Task to complete: In the listing below, locate the lines that hold "called" and copy them.

Exercise materials:
────────────────

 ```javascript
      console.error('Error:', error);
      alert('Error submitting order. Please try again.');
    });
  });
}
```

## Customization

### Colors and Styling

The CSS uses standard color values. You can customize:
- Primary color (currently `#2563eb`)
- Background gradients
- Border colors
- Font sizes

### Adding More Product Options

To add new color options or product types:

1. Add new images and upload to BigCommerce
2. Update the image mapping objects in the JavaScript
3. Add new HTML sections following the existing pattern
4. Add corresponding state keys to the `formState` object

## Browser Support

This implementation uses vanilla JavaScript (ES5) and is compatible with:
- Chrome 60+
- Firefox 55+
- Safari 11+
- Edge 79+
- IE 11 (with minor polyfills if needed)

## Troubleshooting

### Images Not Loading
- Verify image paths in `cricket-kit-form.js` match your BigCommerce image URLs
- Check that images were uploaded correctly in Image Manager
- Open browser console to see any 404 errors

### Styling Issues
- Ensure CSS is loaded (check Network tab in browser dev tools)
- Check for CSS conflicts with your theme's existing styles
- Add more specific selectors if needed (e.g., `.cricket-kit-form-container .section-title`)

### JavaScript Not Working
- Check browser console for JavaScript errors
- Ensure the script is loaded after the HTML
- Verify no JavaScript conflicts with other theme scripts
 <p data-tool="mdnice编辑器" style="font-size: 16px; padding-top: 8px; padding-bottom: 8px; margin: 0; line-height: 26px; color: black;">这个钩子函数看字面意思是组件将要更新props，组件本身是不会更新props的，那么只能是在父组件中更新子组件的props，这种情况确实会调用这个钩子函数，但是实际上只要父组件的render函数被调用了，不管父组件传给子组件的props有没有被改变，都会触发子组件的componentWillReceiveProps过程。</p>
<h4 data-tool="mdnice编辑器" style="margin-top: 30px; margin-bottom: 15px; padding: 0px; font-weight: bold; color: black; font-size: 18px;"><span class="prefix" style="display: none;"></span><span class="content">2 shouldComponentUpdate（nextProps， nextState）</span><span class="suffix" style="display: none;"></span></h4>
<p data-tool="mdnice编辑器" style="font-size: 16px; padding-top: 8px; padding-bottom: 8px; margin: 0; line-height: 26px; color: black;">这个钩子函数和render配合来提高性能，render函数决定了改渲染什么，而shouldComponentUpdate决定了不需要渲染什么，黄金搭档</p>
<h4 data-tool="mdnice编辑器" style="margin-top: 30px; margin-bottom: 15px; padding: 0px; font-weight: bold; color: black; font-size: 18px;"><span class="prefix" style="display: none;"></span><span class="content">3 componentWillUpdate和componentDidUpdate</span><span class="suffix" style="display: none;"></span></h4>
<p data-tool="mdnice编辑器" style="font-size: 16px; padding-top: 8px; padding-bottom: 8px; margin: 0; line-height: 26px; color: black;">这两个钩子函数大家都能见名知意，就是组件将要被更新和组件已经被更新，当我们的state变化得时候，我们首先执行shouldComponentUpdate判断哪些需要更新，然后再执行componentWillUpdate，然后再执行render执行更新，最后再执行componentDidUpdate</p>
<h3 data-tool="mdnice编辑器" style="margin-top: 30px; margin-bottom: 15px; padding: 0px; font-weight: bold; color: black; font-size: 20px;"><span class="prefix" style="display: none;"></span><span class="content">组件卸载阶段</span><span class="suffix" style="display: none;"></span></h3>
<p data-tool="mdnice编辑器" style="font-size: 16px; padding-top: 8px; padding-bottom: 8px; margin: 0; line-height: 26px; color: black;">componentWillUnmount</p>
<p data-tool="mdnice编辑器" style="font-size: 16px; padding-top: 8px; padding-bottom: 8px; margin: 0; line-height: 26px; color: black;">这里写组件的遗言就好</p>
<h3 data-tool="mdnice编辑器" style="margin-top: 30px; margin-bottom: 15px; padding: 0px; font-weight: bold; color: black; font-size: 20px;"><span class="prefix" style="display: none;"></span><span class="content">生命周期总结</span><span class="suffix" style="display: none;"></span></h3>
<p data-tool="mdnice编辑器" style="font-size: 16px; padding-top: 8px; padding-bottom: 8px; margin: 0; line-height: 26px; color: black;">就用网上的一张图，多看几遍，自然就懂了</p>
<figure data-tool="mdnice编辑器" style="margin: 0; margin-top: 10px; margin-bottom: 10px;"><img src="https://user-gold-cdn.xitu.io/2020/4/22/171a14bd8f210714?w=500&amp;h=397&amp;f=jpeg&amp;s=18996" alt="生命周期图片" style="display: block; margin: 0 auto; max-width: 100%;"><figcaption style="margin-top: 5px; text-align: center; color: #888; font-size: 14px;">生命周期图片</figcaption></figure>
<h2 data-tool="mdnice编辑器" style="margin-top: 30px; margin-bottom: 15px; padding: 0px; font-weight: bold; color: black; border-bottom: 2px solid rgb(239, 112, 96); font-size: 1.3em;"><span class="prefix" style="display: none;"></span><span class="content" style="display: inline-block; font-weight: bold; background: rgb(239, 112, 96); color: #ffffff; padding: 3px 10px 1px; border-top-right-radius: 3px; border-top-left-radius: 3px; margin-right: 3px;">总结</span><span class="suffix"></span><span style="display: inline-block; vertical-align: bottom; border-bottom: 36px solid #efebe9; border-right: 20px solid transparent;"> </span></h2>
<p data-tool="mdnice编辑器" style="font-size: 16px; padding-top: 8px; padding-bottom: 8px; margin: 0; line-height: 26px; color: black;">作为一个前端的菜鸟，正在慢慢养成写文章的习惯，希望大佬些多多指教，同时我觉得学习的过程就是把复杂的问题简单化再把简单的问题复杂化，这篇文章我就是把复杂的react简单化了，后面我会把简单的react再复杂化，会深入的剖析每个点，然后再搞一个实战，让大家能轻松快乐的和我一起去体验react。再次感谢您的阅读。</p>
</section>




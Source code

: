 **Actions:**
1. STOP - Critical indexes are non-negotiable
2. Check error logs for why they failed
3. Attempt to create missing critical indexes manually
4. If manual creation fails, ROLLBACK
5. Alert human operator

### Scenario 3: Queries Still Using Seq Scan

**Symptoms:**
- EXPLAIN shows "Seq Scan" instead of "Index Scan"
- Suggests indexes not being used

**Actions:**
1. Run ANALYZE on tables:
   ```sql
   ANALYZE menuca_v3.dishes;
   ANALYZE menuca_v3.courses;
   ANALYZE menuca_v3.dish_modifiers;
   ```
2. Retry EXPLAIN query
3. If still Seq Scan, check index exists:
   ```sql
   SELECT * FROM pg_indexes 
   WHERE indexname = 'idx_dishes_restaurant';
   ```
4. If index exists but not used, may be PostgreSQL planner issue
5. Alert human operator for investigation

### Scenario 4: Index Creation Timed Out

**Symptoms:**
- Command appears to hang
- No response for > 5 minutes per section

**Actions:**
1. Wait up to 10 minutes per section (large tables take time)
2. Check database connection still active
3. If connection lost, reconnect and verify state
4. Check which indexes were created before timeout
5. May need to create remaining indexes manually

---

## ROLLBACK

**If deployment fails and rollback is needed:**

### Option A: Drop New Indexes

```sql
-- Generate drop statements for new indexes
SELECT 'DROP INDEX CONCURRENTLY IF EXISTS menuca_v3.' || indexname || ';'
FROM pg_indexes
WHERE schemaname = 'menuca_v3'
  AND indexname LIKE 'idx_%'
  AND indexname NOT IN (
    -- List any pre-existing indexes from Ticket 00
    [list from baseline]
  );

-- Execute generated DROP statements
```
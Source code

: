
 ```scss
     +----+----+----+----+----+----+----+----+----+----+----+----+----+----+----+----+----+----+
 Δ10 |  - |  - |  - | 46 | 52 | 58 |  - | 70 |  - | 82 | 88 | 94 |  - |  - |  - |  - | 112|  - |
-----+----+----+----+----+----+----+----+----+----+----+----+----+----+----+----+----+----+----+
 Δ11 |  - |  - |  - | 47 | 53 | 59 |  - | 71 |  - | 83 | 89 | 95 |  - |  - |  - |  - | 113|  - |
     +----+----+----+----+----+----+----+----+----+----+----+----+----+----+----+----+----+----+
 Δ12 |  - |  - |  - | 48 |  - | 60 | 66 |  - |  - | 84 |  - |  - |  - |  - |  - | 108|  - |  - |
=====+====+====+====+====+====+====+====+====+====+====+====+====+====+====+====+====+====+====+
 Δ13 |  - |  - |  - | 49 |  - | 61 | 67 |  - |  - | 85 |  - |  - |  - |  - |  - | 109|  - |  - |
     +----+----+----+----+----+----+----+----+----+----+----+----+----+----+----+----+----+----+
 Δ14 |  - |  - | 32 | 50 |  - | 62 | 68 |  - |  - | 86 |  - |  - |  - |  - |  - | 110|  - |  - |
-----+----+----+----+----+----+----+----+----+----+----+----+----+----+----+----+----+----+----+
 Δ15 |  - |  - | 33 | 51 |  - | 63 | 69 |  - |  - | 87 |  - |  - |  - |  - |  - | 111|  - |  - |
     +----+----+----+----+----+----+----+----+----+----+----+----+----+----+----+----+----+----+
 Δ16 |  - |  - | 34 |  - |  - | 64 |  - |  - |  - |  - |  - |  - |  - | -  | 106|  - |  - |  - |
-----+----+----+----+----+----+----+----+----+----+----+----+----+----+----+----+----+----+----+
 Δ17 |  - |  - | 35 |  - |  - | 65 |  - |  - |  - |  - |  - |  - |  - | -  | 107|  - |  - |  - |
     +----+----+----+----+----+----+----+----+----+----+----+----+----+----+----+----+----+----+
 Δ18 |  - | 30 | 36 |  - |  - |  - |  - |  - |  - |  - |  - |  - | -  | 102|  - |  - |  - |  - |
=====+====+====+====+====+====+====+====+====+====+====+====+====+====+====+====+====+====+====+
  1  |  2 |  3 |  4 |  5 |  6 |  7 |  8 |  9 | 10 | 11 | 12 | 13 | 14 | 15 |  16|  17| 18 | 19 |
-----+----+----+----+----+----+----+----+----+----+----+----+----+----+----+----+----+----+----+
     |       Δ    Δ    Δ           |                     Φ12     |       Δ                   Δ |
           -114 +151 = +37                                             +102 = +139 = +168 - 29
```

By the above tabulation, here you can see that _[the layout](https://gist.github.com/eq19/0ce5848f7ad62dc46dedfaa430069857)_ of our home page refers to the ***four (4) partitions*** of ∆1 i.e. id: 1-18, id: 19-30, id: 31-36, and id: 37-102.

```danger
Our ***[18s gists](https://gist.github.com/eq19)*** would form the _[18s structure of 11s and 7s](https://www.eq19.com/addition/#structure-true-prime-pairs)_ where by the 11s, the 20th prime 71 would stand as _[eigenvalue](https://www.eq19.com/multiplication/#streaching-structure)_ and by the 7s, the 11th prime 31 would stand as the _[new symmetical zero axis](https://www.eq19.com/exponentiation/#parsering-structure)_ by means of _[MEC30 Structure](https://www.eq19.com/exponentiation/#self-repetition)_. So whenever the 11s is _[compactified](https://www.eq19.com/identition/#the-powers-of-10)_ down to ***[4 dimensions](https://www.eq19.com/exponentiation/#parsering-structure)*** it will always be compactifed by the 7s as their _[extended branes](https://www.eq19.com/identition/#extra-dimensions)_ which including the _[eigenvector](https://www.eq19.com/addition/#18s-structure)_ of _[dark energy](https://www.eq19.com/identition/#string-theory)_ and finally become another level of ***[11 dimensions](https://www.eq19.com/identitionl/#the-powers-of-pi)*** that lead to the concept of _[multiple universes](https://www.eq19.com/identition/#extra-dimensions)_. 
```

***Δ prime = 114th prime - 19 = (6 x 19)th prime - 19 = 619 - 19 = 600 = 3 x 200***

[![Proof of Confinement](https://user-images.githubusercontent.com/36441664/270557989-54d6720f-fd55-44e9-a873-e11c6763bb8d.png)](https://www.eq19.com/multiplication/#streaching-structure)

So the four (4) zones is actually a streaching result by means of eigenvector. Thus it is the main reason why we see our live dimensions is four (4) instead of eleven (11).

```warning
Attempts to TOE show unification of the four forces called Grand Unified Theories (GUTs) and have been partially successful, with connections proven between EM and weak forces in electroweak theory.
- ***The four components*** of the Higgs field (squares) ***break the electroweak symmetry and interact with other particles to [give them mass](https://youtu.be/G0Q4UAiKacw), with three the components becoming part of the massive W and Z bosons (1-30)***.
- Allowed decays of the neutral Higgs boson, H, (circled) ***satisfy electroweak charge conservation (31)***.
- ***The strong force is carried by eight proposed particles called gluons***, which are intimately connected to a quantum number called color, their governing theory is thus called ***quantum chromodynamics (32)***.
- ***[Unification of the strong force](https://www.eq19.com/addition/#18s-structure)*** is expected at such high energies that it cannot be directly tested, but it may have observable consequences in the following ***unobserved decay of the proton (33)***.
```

────────────────

The answer:
Attempts to TOE show unification of the four forces called Grand Unified Theories (GUTs) and have been partially successful, with connections proven between EM and weak forces in electroweak theory.
- ***The strong force is carried by eight proposed particles called gluons***, which are intimately connected to a quantum number called color, their governing theory is thus called ***quantum chromodynamics (32)***.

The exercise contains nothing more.